Experiment With Playlists

The current playlist selection in The Master Chief Collection doesn't have everything, but the options are better than they were at launch. If you want to play dedicated Halo 4, jump into that playlist for a few games. If you'd like to get multiple Halo titles to choose from, play Team Slayer. There are objective-centric playlist and super casual options like Big Team, and the experiences in each vary pretty wildly. Try them all out, mix it up, and find what you like.

Competitive Settings Are My Favorite Way To Play Halo, But It's Not For Everyone

The Halo Championship Series playlist uses the settings from ESL's 343-sponsored eSports league in matchmaking to provide the best competitive experience online with Halo 2 Anniversary. Team Hardcore similarly uses competitive settings (BR starts, no radar, less powerups) for games like Halo: CE and Halo 2, giving players options for more serious matches. If you don't follow the competitive scene, though, or are not very skilled at the game, I would genuinely recommend steering clear of these playlists.

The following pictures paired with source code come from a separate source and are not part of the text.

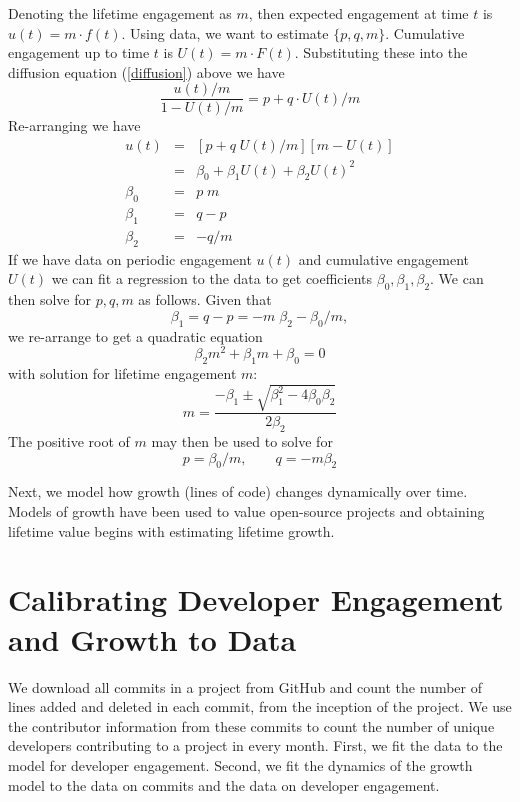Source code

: \documentclass[conference]{IEEEtran}
\begin{document}
Denoting the lifetime engagement as $m$, then expected engagement at time $t$ is $u(t)=m \cdot f(t)$. Using data, we want to estimate $\{p,q,m\}$. Cumulative engagement up to time $t$ is $U(t)=m \cdot F(t)$. Substituting these into the diffusion equation (\ref{diffusion}) above we have 
\begin{equation}
\frac{u(t)/m}{1-U(t)/m} = p + q \cdot U(t)/m
\end{equation}
Re-arranging we have
\begin{eqnarray}
u(t) &=& [p+q \; U(t)/m][m-U(t)] \nonumber \\
 &=& \beta_0 + \beta_1 U(t) + \beta_2 U(t)^2 \\
\beta_0 &=& p\; m \\
\beta_1 &=& q-p \\
\beta_2 &=& -q/m
\end{eqnarray}
If we have data on periodic engagement $u(t)$ and cumulative engagement $U(t)$ we can fit a regression to the data to get coefficients $\beta_0, \beta_1, \beta_2$. We can then solve for $p,q,m$ as follows. Given that
\begin{equation}
\beta_1 = q-p = -m\; \beta_2 - \beta_0/m,
\end{equation}
we re-arrange to get a quadratic equation
\begin{equation}
\beta_2 m^2 + \beta_1 m + \beta_0 = 0
\end{equation}
with solution for lifetime engagement $m$:
\begin{equation}
m = \frac{-\beta_1 \pm \sqrt{\beta_1^2 - 4 \beta_0 \beta_2}}{2 \beta_2}
\end{equation}
The positive root of $m$ may then be used to solve for 
\begin{equation}
p = \beta_0/m,  \quad \quad q = -m \beta_2
\end{equation}

Next, we model how growth (lines of code) changes dynamically over time. Models of growth have been used to value open-source projects \citep{horowitz_software_2001, hoffmann_value_2024} and obtaining lifetime value begins with estimating lifetime growth. 



\section{Calibrating Developer Engagement and Growth to Data}
\label{sec:calibration}

We download all commits in a project from GitHub and count the number of lines added and deleted in each commit, from the inception of the project. We use the contributor information from these commits to count the number of unique developers contributing to a project in every month. First, we fit the data to the model for developer engagement. Second, we fit the dynamics of the growth model to the data on commits and the data on developer engagement. 
\end{document}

You're likely to get destroyed by the enemy team, who sometimes search matchmaking as an organized group, and it's a turn off to get killed over and over. You're welcome to try for a few games, but not knowing and using the callouts with your mic or understanding competitive play and losing handily won't be very fun for you or your teammates. Competitive Halo is easily how I prefer to play, and watching the eSports league is a blast, but it's much harder to jump into than the more casual playlists.

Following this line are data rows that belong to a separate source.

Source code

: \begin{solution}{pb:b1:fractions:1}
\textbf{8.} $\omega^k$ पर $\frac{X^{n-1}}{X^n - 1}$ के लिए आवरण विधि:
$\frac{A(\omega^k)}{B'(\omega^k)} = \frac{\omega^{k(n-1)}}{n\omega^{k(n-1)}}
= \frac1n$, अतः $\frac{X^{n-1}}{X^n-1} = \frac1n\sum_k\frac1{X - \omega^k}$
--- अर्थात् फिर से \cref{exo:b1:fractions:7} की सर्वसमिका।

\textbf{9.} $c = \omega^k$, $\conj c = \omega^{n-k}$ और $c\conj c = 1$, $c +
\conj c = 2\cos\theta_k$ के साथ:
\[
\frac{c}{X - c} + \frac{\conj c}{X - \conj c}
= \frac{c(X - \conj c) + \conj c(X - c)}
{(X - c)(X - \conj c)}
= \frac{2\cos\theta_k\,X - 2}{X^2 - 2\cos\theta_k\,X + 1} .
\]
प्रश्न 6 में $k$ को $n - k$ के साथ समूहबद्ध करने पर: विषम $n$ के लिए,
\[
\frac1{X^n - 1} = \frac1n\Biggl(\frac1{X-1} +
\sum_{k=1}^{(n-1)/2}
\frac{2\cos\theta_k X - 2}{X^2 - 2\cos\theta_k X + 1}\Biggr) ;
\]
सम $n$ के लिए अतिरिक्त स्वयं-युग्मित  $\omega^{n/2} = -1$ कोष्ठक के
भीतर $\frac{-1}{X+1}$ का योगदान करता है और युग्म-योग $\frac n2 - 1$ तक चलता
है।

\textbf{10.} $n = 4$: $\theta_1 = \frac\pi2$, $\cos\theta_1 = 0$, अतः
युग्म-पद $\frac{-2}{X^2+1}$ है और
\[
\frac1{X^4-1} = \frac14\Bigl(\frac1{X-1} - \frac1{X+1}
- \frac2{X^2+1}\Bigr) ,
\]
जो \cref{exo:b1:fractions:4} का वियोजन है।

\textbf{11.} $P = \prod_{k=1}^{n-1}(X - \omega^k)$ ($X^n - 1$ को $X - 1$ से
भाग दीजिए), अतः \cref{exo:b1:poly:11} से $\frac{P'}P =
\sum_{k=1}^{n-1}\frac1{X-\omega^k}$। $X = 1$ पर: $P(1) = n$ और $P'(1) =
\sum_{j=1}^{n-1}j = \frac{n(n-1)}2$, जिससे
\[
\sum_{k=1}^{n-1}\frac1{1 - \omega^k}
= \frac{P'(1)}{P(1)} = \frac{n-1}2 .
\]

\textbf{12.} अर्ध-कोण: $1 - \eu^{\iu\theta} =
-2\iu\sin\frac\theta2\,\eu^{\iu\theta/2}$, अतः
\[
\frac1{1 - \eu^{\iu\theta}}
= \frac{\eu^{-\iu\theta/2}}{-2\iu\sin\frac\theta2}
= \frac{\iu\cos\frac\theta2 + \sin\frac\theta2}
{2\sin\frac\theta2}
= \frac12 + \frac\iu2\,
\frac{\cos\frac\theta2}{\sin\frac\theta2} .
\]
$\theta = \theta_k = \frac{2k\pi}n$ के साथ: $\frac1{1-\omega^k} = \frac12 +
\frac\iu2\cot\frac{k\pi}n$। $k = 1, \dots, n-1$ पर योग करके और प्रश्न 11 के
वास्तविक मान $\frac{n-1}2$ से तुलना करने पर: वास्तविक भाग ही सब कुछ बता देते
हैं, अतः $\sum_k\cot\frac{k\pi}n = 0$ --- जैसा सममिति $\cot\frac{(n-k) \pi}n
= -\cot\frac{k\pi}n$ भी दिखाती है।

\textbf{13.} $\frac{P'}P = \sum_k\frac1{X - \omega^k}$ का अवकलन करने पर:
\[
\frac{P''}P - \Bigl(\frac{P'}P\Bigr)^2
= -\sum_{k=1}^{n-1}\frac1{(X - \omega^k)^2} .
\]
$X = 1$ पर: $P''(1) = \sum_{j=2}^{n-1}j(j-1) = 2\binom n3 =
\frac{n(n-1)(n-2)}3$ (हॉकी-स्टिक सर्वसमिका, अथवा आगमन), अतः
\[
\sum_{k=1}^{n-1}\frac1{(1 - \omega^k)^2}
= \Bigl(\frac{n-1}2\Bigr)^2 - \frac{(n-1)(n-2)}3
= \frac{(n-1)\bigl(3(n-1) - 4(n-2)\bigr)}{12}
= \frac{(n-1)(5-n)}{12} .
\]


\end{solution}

Grab A Mic And Chat, Even With Strangers

Xbox Live, and arguably Halo in particular, have bad reputations in terms of online behavior. While you'll still run into the occasional jerk or immature player, the community has by and large grown up, and there are plenty of pleasant people to play with. Even if you don't stay with one group, fun can be had with casual chatter during the game. I've met a few cool people that I played with again in the future, and it makes matchmaking better if you're playing with a group. The same, of course, applies to playing with friends--you'll be more effective, and have more fun.

Don't Be That Guy

Nobody likes the team killer, or the player who is actively detrimental to the team. Debatably worse are people who join the game and quit or don't move the entire time, ruining the game for everyone else. This is especially frustrating in competitive settings, as unbalanced teams pretty much instantly ruin a match. 343 can't control people quitting out or not moving, so do what you can for the other players. If you don't have time for a game, don't join and quit or stand still the whole time. The game is a lot of fun with everyone playing, and we can help each other enjoy it more with common courtesies like those.